Thom Knab is a 2020 inductee into the National Teachers Hall of Fame. He was honored as New York State Art Educator of the Year in 2018. Knab has served as a keynote speaker for several state conferences and has several publications to his credit in the magazine SchoolArts, including “BRAG: The Brick Room Art Gallery,” “The Roadrunner Art Walk”, and “Copper Family Crests.” As an artist he has exhibited his work in four solo shows over the past five years. Knab has served as an art educator at Dodge Elementary in East Amherst, New York, since 1990, where he began a 1,000-square-foot art gallery called BRAG. He earned his degrees in art education from Buffalo State College and served as the National Art Education Association elementary division director from 2015 to 2017. He received both the National Elementary Art Educator and the Eastern Region Elementary Art Educator honors in 2018.
Lori Santos grew up with a family interlaced in Hawaiian, Portuguese, Puerto Rican, and Taíno cultures. She has worked with Indigenous artists and art education communities worldwide, including Canada, Mexico, Tonga, Peru, and the United States. She earned her degree in art education with a specialization in art history of the Americas from the University of North Texas in Denton. Santos supports the inclusion of contemporary Indigenous artists to expand place-based concepts in art education. Her recent scholarship emphasizes Indigenous pedagogies and art as stories of place, identity, and environment. She is the founder of the Puzzle Peace Pledge Project.
Isolde Beebe has taught visual art for more than twenty years to children and adults. She has experience in different types of schools and settings. Her recent focus has been on the role sketchbooks play in helping students grow in their drawing skills, material experimentation, and overall creativity. She develops all her curriculum to help students find their own artistic voice by providing the tools professional artists use to develop their own style. Her favorite element of art is color, her favorite principle of art is pattern, and her favorite materials are gouache and fiber arts. Beebe takes inspiration from hikes and walks in the mountains near her home and feels most alive when in nature or creating art inspired by nature. Beebe teaches drawing and painting at Cascade High School in Everett, Washington, and was named Secondary Art Teacher of the Year by the Washington Art Education Association in 2020.

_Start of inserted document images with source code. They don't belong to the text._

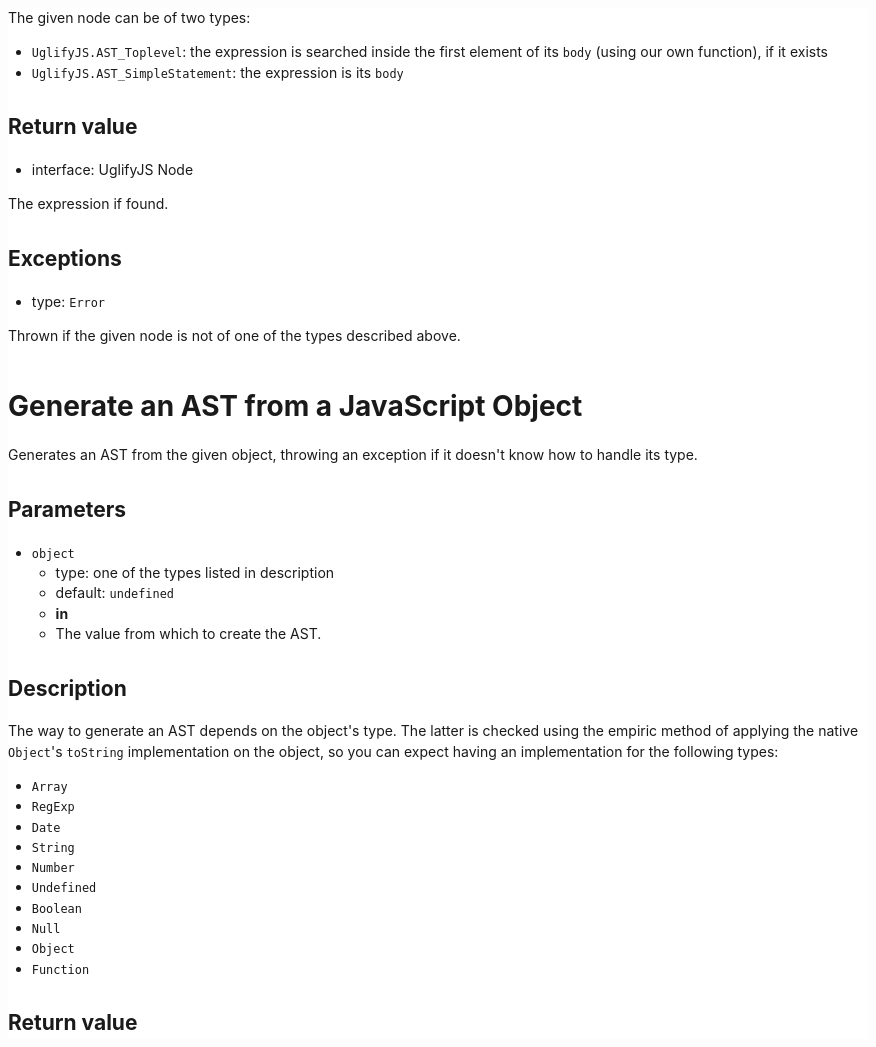 The given node can be of two types:

* `UglifyJS.AST_Toplevel`: the expression is searched inside the first element of its `body` (using our own function), if it exists
* `UglifyJS.AST_SimpleStatement`: the expression is its `body`

## Return value

* interface: UglifyJS Node

The expression if found.

## Exceptions

* type: `Error`

Thrown if the given node is not of one of the types described above.





# Generate an AST from a JavaScript Object

Generates an AST from the given object, throwing an exception if it doesn't know how to handle its type.

## Parameters

* `object`
	* type: one of the types listed in description
	* default: `undefined`
	* __in__
	* The value from which to create the AST.

## Description

The way to generate an AST depends on the object's type. The latter is checked using the empiric method of applying the native `Object`'s `toString` implementation on the object, so you can expect having an implementation for the following types:

* `Array`
* `RegExp`
* `Date`
* `String`
* `Number`
* `Undefined`
* `Boolean`
* `Null`
* `Object`
* `Function`

## Return value
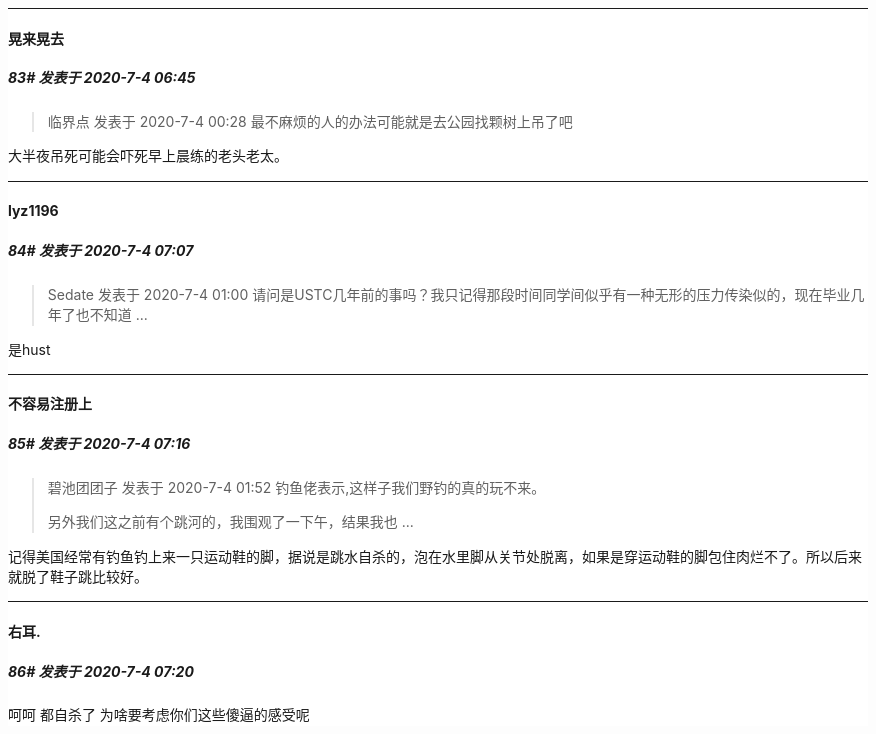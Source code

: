 

*****

####  晃来晃去  
##### 83#       发表于 2020-7-4 06:45



<blockquote>临界点 发表于 2020-7-4 00:28
最不麻烦的人的办法可能就是去公园找颗树上吊了吧</blockquote>
大半夜吊死可能会吓死早上晨练的老头老太。







*****

####  lyz1196  
##### 84#       发表于 2020-7-4 07:07



<blockquote>Sedate 发表于 2020-7-4 01:00
请问是USTC几年前的事吗？我只记得那段时间同学间似乎有一种无形的压力传染似的，现在毕业几年了也不知道 ...</blockquote>
是hust







*****

####  不容易注册上  
##### 85#       发表于 2020-7-4 07:16



<blockquote>碧池团团子 发表于 2020-7-4 01:52
钓鱼佬表示,这样子我们野钓的真的玩不来。


另外我们这之前有个跳河的，我围观了一下午，结果我也 ...</blockquote>
记得美国经常有钓鱼钓上来一只运动鞋的脚，据说是跳水自杀的，泡在水里脚从关节处脱离，如果是穿运动鞋的脚包住肉烂不了。所以后来就脱了鞋子跳比较好。







*****

####  右耳.  
##### 86#       发表于 2020-7-4 07:20




呵呵 都自杀了 为啥要考虑你们这些傻逼的感受呢

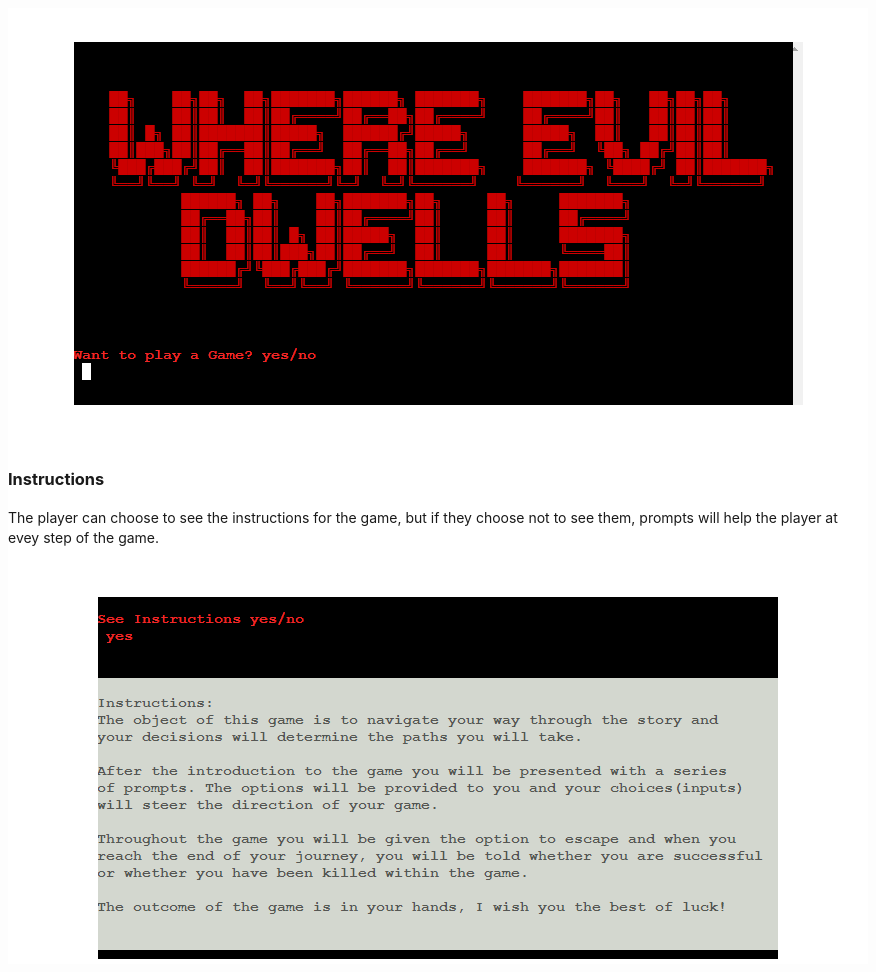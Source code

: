 <br>

<p align ="center">      
     <img src="assets/images/readme/images/starterscreen.png"  alt="Starting Screen Image" />    
</p>

<br/> 

### Instructions      <a name="instructions"></a>

The player can choose to see the instructions for the game, but if they choose not to see them, prompts will help the player at evey step of the game.

<br>

<p align ="center">      
     <img src="assets/images/readme/images/instructions.png"  alt="Instructions for Player" />    
</p>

Anne Grgich was born in Portland, Oregon, and has spent her whole life creating art in the Northwest. As a child, she exasperated her parents by taking books from the shelves and filling them with paintings. As a mature artist, some of her most popular works are based on the same principle. Grgich repurposes old library books into an unfolding series of complex canvases by adding collage, textural elements, and multiple layers of paints, while still allowing glimpses of the book’s original material to shine through. Grgich is one of the most original and innovative of the group of American artists known as Outsiders. In addition to profiles in many publications and to showings and exhibitions in this country and abroad, Grgich’s work is in the permanent collections of many international museums. She has curated more than fifteen exhibitions and is currently an online art teacher at Sonheim Studios.